I've been meaning to write about Gloria's op-ed on Hillary's gender quagmire in the Times since, like, the second I finished reading it yesterday, but you know, life interferes with virtual presence sometimes (as my Second Life sex partner will tell you), and so does a horrible betch CEO screaming at you over the phone at work.*

* Please do not infer that I am calling her a betch simply because she is a powerful CEO femaspecimen. She was simply a betch, and powerful. Unrelated. Or if related, it is because the patriarchy has forced her to be so. I mean, duhz, this is a feminist blogz, which incidentally shall some day be turned into a book if I can make enough money to buy the title I Blame Judd Apatow from Liz.*

Gloria's piece was so absolutely true and well-written I creamed my brain. I've already gone on record supporting Obama, primarily because I think we need a parvenu in the White House, but Steinem's column is making me reconsider. What it comes down to ultimately is not a huge difference in ideological issues--Steinem points out Clinton's and Obama's voting records are almost identical (except for the war, Hillary voted for it which was an LOLbad move, and though Barack wasn't in the Senate at the time he says he would have voted against it, which is obviously easier to say in retrospect than to do in reality.) Rather as of 11:23am, January 8th (the time of my second Steinem read-thru) I have positioned it as a choice between using my vote to symbolically battle misogyny or symbolically battle the insider political system. It's like if my wildest dreams came true and I could send one of the following two people to live with rabid wolves in Uzbekistan for four years--- which representation do I choose to abolish?! Misaligned Misogyny or Insidious Insiderism?

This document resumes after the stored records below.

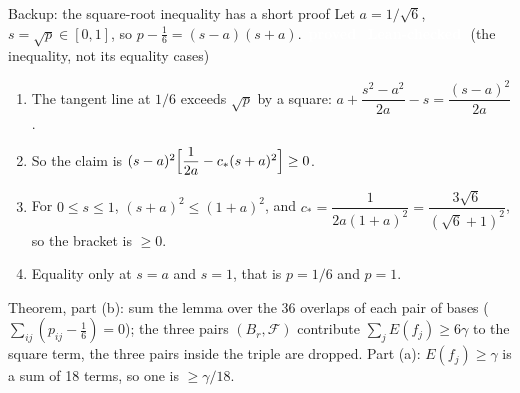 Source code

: \documentclass[aspectratio=169,11pt,t]{beamer}
\newcommand{\tg}[2]{{\setlength{\fboxsep}{1.2pt}\colorbox{#1}{\textcolor{white}{\sffamily\bfseries\footnotesize\,#2\,}}}}
\newcommand{\Tproved}{\tg{cProved}{proved}}
\newcommand{\Tleanh}{\tg{cLeanH}{Lean-checked}}
\newcommand{\cstar}{c_\ast}
\begin{document}
\begin{frame}{Backup: the square-root inequality has a short proof}
\small
Let $a=1/\sqrt6$, $s=\sqrt p\in[0,1]$, so $p-\tfrac16=(s-a)(s+a)$. \Tproved\ \Tleanh\ (the inequality, not its equality cases)
\vspace{0.1cm}
\begin{enumerate}\setlength\itemsep{3pt}
\item The tangent line at $1/6$ exceeds $\sqrt p$ by a square: $a+\dfrac{s^2-a^2}{2a}-s=\dfrac{(s-a)^2}{2a}$.
\item So the claim is $(s-a)^2\Bigl[\dfrac1{2a}-\cstar(s+a)^2\Bigr]\ge0$.
\item For $0\le s\le1$, $(s+a)^2\le(1+a)^2$, and $\cstar=\dfrac1{2a(1+a)^2}=\dfrac{3\sqrt6}{(\sqrt6+1)^2}$, so the bracket is $\ge0$.
\item Equality only at $s=a$ and $s=1$, that is $p=1/6$ and $p=1$.
\end{enumerate}
\footnotesize Theorem, part (b): sum the lemma over the 36 overlaps of each pair of bases ($\sum_{ij}(p_{ij}-\tfrac16)=0$); the three pairs $(B_r,\mathcal F)$ contribute $\sum_jE(f_j)\ge6\gamma$ to the square term, the three pairs inside the triple are dropped. Part (a): $E(f_j)\ge\gamma$ is a sum of 18 terms, so one is $\ge\gamma/18$.
\end{frame}
\end{document}
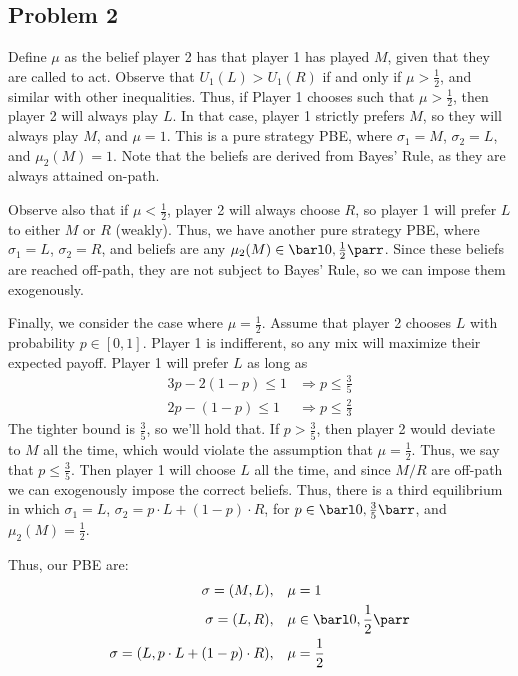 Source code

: \documentclass[10pt]{article}
\begin{document}
\subsection*{Problem 2}

Define $\mu$ as the belief player 2 has that player 1 has played $M$, given that they are called to act. Observe that $U_1(L) > U_1(R)$ if and only if $\mu > \frac{1}{2}$, and similar with other inequalities. Thus, if Player 1 chooses such that $\mu > \frac{1}{2}$, then player 2 will always play $L$. In that case, player 1 strictly prefers $M$, so they will always play $M$, and $\mu = 1$. This is a pure strategy PBE, where $\sigma_1 = M$, $\sigma_2 = L$, and $\mu_2(M) = 1$. Note that the beliefs are derived from Bayes' Rule, as they are always attained on-path.

Observe also that if $\mu < \frac{1}{2}$, player 2 will always choose $R$, so player 1 will prefer $L$ to either $M$ or $R$ (weakly). Thus, we have another pure strategy PBE, where $\sigma_1 = L$, $\sigma_2 = R$, and beliefs are any $\mu_2(M) \in \barl 0,\frac{1}{2}\parr$. Since these beliefs are reached off-path, they are not subject to Bayes' Rule, so we can impose them exogenously.

Finally, we consider the case where $\mu = \frac{1}{2}$. Assume that player 2 chooses $L$ with probability $p \in [0,1]$. Player 1 is indifferent, so any mix will maximize their expected payoff. Player 1 will prefer $L$ as long as \begin{align*} 3p - 2(1-p) \le 1 &\Longrightarrow p \le \frac{3}{5} \\ 2p - (1-p) \le 1 &\Longrightarrow p \le \frac{2}{3}\end{align*}The tighter bound is $\frac{3}{5}$, so we'll hold that. If $p > \frac{3}{5}$, then player 2 would deviate to $M$ all the time, which would violate the assumption that $\mu = \frac{1}{2}$. Thus, we say that $p \le \frac{3}{5}$. Then player 1 will choose $L$ all the time, and since $M/R$ are off-path we can exogenously impose the correct beliefs. Thus, there is a third equilibrium in which $\sigma_1 = L$, $\sigma_2 =p \cdot L + (1-p)\cdot R$, for $p \in \barl 0,\frac{3}{5}\barr $, and $\mu_2(M) = \frac{1}{2}$. 

Thus, our PBE are:
\begin{align*}
	\sigma = (M, L),&\quad \mu = 1 \\\sigma = (L,R),&\quad \mu \in \barl 0 ,\frac{1}{2}\parr \\ \sigma = (L,p\cdot L + (1-p)\cdot R),&\quad \mu = \frac{1}{2}
\end{align*}
\end{document}
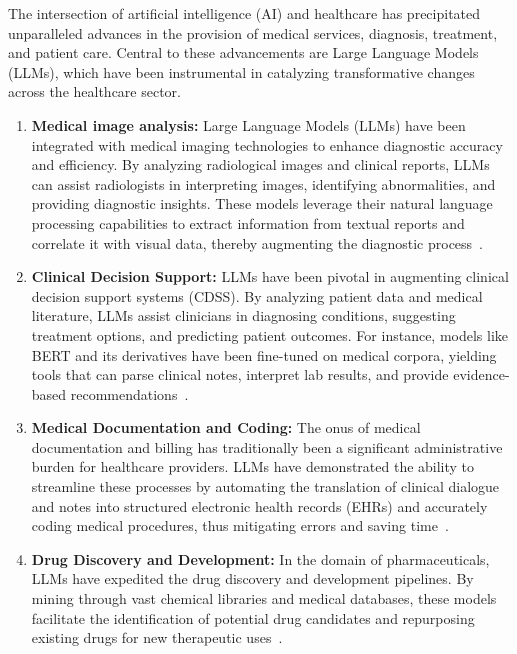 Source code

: The intersection of artificial intelligence (AI) and healthcare has precipitated unparalleled advances in the provision of medical services, diagnosis, treatment, and patient care.
Central to these advancements are Large Language Models (LLMs), which have been instrumental in catalyzing transformative changes across the healthcare sector.

\begin{enumerate}
    \item \textbf{Medical image analysis:}{
        Large Language Models (LLMs) have been integrated with medical imaging technologies to enhance diagnostic accuracy and efficiency.
        By analyzing radiological images and clinical reports, LLMs can assist radiologists in interpreting images, identifying abnormalities, and providing diagnostic insights.
        These models leverage their natural language processing capabilities to extract information from textual reports and correlate it with visual data, thereby augmenting the diagnostic process~\cite{li2021survey, zhang2021medical}.
    }

    \item \textbf{Clinical Decision Support:}{
        LLMs have been pivotal in augmenting clinical decision support systems (CDSS). By analyzing patient data and medical literature, LLMs assist clinicians in diagnosing conditions, suggesting treatment options, and predicting patient outcomes. For instance, models like BERT and its derivatives have been fine-tuned on medical corpora, yielding tools that can parse clinical notes, interpret lab results, and provide evidence-based recommendations~\cite{alsentzer2019publicly}.
    }

    \item \textbf{Medical Documentation and Coding:}{
        The onus of medical documentation and billing has traditionally been a significant administrative burden for healthcare providers. LLMs have demonstrated the ability to streamline these processes by automating the translation of clinical dialogue and notes into structured electronic health records (EHRs) and accurately coding medical procedures, thus mitigating errors and saving time~\cite{shickel2018deep}.
    }

    \item \textbf{Drug Discovery and Development:}{
        In the domain of pharmaceuticals, LLMs have expedited the drug discovery and development pipelines. By mining through vast chemical libraries and medical databases, these models facilitate the identification of potential drug candidates and repurposing existing drugs for new therapeutic uses~\cite{zhavoronkov2019deep}.
    }


\end{enumerate}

Which evil deserves rabies via wolf?

Steinem correctly draws attention to the fact that Barack is allowed to use his outsider status to his advantage-- he gets props for referencing the civil rights movement, or the lessons he learned from his Kenyan father, but Clinton is damned if she do', damned if she don't when it comes to drawing attention to her sex. If she says something critical about her opponents then she's a heartless man-eating betch, if she breaks down, lawd forbid, and slightly tears up, then she's a weak female unfit for leadership. Whatever she does, she is ridiculed and hated-- NOT as some say because of her personality, but always because of how she is using or not using her femininity. Seriously, do a Nexis search of "Hillary Clinton" and "Election"-- over the past year the media has churned out thousands of articles on her so-called "unelectabilty" that are solely based on her gender performance and are impossibly contradictory. Of course, there are articles on Obama's electabilty, and the "Is He Black Enough?" question, but those pieces are almost always long, thought essays, examining race in America, while Hillary's are usually short little snippets in mainstream news outlets quoting Tommy, a hunter in North Dakota saying something like, "I don't think anything that bleeds once a month should be running this country." They're not thought-provoking, or analytical of gender issues in our society, rather they're sad excuses for blatantly misogynist fear-mongering.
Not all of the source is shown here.